Reproduce the opening lines of the listing below exactly, stopping after the line that contains "现在，您可以通过在区块链上创" and leaving out any pictures.

====

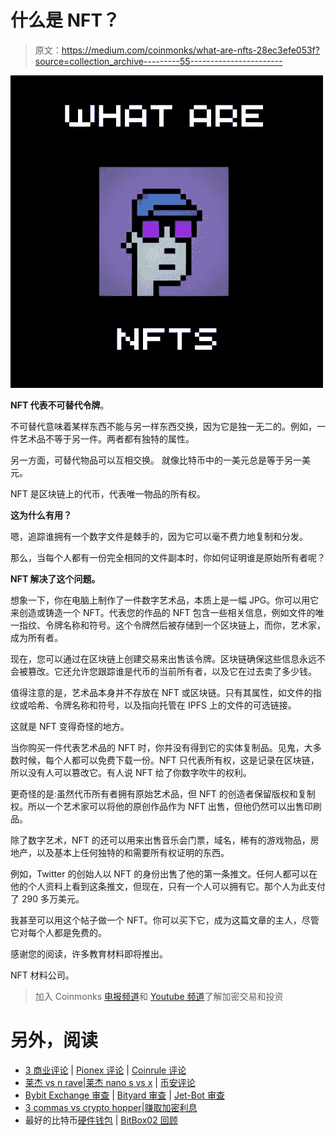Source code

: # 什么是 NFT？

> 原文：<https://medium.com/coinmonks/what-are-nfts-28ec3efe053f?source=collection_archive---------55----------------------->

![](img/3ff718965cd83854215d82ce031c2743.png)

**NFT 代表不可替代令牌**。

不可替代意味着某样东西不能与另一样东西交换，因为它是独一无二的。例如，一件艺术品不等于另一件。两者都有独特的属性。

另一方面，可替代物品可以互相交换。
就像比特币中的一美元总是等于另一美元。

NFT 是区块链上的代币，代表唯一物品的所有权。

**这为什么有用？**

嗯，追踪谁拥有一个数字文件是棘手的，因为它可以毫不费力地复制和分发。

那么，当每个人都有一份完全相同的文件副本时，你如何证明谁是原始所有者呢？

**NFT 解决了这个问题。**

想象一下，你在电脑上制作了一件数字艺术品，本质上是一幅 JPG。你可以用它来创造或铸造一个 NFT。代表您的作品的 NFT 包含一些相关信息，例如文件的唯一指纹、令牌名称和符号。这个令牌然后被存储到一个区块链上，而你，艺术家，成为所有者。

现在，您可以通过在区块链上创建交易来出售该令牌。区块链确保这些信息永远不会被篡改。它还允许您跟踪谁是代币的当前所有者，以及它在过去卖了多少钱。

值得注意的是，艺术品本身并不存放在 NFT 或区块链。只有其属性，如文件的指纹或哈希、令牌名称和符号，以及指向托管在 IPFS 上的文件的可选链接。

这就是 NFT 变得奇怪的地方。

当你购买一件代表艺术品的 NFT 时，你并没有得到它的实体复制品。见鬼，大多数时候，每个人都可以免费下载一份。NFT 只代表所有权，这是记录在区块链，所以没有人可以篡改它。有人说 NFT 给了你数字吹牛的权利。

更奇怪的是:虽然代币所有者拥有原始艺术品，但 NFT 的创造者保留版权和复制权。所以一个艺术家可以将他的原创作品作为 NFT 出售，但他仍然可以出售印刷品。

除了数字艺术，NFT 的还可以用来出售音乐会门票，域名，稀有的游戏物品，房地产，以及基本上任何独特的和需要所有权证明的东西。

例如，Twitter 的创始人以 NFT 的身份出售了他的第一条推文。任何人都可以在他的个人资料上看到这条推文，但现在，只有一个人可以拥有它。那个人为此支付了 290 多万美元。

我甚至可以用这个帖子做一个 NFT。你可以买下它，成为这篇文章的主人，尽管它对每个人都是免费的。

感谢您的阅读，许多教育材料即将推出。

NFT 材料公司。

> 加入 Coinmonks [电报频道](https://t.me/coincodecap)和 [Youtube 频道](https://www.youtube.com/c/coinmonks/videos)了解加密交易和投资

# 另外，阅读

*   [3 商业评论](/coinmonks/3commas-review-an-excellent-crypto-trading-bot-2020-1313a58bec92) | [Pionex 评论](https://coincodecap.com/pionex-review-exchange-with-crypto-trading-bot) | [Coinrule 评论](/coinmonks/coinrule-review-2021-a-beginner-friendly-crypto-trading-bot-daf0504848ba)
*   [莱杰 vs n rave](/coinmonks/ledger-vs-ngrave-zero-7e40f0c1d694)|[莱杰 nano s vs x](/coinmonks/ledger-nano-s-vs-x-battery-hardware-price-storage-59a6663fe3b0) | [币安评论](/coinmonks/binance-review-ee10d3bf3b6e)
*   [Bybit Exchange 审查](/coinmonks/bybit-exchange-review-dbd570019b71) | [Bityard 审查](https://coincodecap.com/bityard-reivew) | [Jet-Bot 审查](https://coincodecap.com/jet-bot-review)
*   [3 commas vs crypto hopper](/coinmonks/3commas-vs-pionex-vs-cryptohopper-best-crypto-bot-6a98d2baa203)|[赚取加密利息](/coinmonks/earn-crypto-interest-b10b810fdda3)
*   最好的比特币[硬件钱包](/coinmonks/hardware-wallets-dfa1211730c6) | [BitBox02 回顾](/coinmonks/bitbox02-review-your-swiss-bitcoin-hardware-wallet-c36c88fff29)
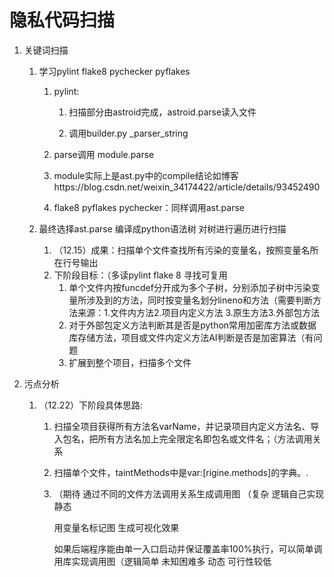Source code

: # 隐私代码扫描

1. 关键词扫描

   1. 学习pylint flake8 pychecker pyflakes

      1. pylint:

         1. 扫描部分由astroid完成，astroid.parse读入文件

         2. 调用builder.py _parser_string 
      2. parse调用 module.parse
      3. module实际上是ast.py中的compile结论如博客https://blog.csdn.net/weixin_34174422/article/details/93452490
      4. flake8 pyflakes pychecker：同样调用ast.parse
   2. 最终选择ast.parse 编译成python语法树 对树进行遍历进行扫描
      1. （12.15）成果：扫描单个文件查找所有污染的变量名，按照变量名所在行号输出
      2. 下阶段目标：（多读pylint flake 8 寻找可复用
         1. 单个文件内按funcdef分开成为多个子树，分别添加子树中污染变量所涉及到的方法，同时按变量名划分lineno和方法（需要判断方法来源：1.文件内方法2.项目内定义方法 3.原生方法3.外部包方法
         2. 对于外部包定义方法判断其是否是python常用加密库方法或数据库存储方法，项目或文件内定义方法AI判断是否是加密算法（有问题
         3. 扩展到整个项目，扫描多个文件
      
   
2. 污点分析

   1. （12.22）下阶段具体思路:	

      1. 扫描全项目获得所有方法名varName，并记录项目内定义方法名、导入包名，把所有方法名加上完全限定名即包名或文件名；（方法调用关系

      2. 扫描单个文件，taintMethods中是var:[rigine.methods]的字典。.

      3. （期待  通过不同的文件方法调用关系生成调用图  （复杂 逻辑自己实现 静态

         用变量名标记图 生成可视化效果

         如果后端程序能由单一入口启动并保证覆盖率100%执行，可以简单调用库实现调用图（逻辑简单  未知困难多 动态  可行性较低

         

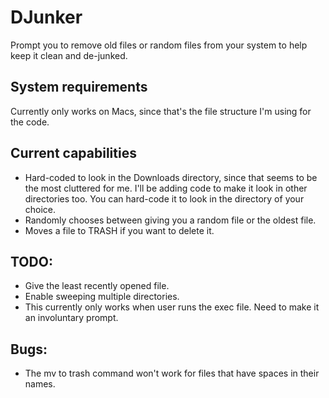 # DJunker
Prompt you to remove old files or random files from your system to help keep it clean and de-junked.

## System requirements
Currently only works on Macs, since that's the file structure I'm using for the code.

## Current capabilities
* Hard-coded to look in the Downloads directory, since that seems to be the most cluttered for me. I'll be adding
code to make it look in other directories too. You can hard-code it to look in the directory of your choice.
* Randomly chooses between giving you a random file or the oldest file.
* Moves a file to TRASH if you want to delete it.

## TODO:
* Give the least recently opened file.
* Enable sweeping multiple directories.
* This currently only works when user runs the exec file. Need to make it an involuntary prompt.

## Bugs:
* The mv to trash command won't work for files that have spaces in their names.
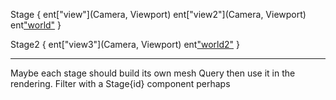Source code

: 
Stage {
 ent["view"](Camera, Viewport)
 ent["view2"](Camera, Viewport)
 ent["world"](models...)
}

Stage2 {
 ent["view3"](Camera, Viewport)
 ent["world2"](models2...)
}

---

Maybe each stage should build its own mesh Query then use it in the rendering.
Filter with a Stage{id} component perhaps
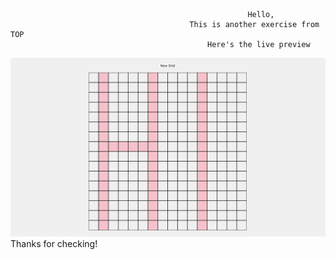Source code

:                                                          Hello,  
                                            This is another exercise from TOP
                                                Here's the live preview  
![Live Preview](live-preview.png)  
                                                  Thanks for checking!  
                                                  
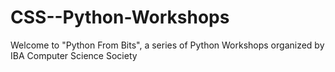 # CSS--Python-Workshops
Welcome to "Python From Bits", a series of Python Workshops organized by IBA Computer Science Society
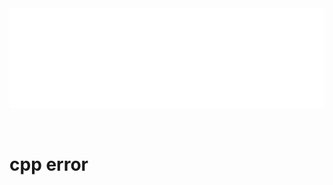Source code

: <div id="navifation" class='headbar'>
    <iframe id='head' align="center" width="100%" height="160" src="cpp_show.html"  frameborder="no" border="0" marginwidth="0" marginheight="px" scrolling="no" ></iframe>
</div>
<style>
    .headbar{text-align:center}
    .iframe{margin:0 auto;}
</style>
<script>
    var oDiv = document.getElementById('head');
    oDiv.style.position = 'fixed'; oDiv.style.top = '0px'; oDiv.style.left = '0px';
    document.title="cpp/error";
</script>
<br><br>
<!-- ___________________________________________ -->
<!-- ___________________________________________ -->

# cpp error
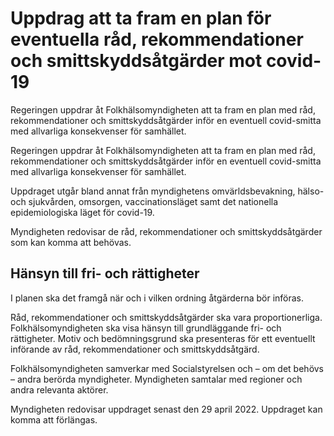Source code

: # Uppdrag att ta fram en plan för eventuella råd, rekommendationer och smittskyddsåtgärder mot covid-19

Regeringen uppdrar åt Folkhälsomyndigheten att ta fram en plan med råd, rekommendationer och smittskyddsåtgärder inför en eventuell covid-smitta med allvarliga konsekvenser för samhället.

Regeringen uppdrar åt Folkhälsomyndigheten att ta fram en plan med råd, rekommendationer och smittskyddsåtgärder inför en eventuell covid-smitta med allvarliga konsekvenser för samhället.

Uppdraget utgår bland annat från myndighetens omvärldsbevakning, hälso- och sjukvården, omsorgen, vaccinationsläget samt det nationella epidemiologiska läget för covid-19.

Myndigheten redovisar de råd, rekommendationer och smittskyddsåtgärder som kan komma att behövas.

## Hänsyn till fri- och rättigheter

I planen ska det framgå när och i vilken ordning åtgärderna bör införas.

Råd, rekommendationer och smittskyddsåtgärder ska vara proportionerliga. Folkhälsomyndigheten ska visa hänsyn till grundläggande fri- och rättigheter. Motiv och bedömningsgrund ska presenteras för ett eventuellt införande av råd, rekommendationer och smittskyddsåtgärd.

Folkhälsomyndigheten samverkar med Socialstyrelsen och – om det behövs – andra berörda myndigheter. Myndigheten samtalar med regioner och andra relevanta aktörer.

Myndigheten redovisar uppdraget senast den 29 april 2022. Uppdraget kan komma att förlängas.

====

Answer box:
Source code

: # 什么是 NFT？

> 原文：<https://medium.com/coinmonks/what-are-nfts-28ec3efe053f?source=collection_archive---------55----------------------->

![](img/3ff718965cd83854215d82ce031c2743.png)

**NFT 代表不可替代令牌**。

不可替代意味着某样东西不能与另一样东西交换，因为它是独一无二的。例如，一件艺术品不等于另一件。两者都有独特的属性。

另一方面，可替代物品可以互相交换。
就像比特币中的一美元总是等于另一美元。

NFT 是区块链上的代币，代表唯一物品的所有权。

**这为什么有用？**

嗯，追踪谁拥有一个数字文件是棘手的，因为它可以毫不费力地复制和分发。

那么，当每个人都有一份完全相同的文件副本时，你如何证明谁是原始所有者呢？

**NFT 解决了这个问题。**

想象一下，你在电脑上制作了一件数字艺术品，本质上是一幅 JPG。你可以用它来创造或铸造一个 NFT。代表您的作品的 NFT 包含一些相关信息，例如文件的唯一指纹、令牌名称和符号。这个令牌然后被存储到一个区块链上，而你，艺术家，成为所有者。

现在，您可以通过在区块链上创建交易来出售该令牌。区块链确保这些信息永远不会被篡改。它还允许您跟踪谁是代币的当前所有者，以及它在过去卖了多少钱。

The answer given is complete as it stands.